First, you should review the title document for the asset, such as a deed to real estate. Even if this suggests that the decedent solely owned the asset, however, this may not be the end of the story. Sometimes state laws or agreements between the decedent and someone else will have changed the asset’s ownership. For example, some community property states allow a surviving spouse to receive half of the decedent’s property.
Property Held in Joint Tenancy or Tenancy by the Entirety
If you find a reference to joint tenancy or joint tenancy with right of survivorship, this means that the decedent likely held the asset in joint tenancy with someone else. As a result, if the other joint tenant still lives, they will automatically receive the decedent’s share of the property without going through probate. Each joint tenant usually has an equal share of the asset. The language required to create a joint tenancy varies from state to state, so you may need to consult a lawyer to determine whether the language in a document suggests a joint tenancy or another form of ownership, such as a tenancy by the entirety.
A tenancy by the entirety applies only to married couples in certain states or couples in a civil union or domestic partnership in those states. Some states make it available only for real estate. Property in a tenancy by the entirety goes to a surviving spouse without the need for probate. The title document or deed may state that the property was held in a tenancy by the entirety, or state law may presume that a married couple held it in this way. Again, you can consult a lawyer to understand the legal presumptions in your state.
Unclear Ownership and Married Couples
Some states presume that certain property owned by a married couple is held in joint tenancy unless otherwise stated. Other states allow a married couple to create a joint tenancy by using the word "or" between their names instead of "and," such as a car title in the name of "Madeline Snyder or Gregory Snyder."
Property Held as Community Property
In a community property state, a couple may have been able to hold title to an asset as community property with right of survivorship. This means that a surviving spouse automatically will receive the decedent’s share of the asset without going through probate, regardless of whether the decedent’s will provides otherwise.
Even if an asset was not specifically held as community property with right of survivorship, it may be classified as community property under state law, whether or not it was owned in the name of one or both spouses. Most assets that either spouse accumulates during the marriage are counted as community property, in addition to assets bought with income earned during the marriage. However, gifts or inheritances for one spouse during the marriage remain separate property, as do assets that either spouse acquired before the marriage. (This can change if separate assets are commingled with community assets.)
A decedent can leave their half of the community property to anyone, not necessarily the surviving spouse. If they do leave it to the surviving spouse, it can be transferred through a simplified probate process. If the decedent did not specifically leave it to someone other than their spouse, the spouse will receive it automatically.
Community Property States
Alaska, South Dakota, and Tennessee allow spouses to opt into a community property framework if they meet certain requirements, which vary by state.
Special Situations Involving Community Property
A handful of states, including Texas and Washington, allow couples to make community property agreements. These provide that a certain asset is separate property or community property, notwithstanding how it would be classified under state law. As a result, some couples agree to consider all of their property community property upon the death of the first spouse.
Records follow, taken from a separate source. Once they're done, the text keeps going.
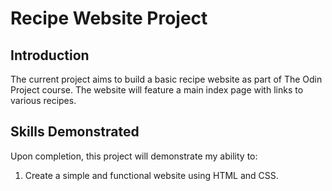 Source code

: # Recipe Website Project

## Introduction

The current project aims to build a basic recipe website as part of The Odin Project course. The website will feature a main index page with links to various recipes.

## Skills Demonstrated

Upon completion, this project will demonstrate my ability to:
1. Create a simple and functional website using HTML and CSS.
A community property agreement will trump a conflicting provision in a will, since it is a binding contract. States differ on whether a community property agreement can provide for a third party to inherit the community property when the second spouse dies.
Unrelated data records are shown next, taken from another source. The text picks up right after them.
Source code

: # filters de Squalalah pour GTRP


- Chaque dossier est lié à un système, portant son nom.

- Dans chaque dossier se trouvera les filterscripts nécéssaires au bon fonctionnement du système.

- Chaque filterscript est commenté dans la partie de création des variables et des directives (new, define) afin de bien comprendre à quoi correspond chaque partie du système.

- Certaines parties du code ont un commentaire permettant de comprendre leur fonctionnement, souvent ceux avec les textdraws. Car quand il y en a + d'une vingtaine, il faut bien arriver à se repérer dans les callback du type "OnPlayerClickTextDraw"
In a few states, such as California, assets that were acquired in a state that did not follow community property rules will be treated in the same way as community property if the assets would have been community property had they been acquired in a community property state.
Property Held in a Living Trust
Sometimes an individual will try to avoid probate by putting their assets in a living trust. You should record the trust property in your inventory and get an estimate of its value to determine any federal estate tax liability. You should review the trust document and the schedule of assets attached to it to determine the scope of the trust. Any items contained on the schedule must be actually owned by the trustee to be transferable as part of the trust. You will need to transfer the trust property to the beneficiaries if you have been named as the successor trustee of the trust following the decedent’s death.
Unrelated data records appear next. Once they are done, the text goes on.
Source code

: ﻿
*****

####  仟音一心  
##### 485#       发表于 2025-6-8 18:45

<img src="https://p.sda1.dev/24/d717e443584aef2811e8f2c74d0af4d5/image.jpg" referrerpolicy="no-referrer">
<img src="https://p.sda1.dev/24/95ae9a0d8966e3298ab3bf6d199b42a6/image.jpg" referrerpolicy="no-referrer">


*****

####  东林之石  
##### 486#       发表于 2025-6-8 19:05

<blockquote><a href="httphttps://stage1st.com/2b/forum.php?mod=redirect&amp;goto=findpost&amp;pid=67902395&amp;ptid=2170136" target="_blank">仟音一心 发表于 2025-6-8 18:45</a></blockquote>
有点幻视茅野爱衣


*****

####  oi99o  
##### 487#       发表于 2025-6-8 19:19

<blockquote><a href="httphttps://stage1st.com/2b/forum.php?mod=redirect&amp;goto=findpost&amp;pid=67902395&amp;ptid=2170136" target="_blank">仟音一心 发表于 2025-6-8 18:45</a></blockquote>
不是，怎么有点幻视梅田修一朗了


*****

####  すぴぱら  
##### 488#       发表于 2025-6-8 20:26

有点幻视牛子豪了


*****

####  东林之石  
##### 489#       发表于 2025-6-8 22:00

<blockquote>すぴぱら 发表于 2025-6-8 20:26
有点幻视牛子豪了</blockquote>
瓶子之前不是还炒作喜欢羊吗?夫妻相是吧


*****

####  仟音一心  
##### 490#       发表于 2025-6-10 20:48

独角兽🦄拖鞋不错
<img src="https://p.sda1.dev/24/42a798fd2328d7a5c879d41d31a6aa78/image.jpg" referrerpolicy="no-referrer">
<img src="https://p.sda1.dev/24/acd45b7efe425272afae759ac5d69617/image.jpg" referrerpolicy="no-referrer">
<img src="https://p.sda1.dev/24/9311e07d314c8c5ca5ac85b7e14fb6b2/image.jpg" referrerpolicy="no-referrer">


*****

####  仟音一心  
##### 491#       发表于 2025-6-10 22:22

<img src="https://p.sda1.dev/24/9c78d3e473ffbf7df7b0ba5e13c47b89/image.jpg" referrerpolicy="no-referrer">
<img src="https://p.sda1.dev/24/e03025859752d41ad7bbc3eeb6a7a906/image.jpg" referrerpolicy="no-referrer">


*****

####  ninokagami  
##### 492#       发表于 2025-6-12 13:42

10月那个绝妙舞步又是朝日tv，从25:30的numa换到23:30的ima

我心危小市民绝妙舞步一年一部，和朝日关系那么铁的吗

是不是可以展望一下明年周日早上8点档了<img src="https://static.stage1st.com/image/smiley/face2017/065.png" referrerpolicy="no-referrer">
Property Held in Tenancy in Common
If the title document does not state how title of a shared asset is held, and state law does not presume that title is held in joint tenancy or tenancy by the entirety, or as community property with right of survivorship, co-owners may own the property as tenants in common. Tenancy in common never provides a right of survivorship. When a co-owner dies, the surviving co-owner does not automatically assume the decedent’s share. Instead, the decedent’s share will pass through their will or trust or under the laws of intestate succession.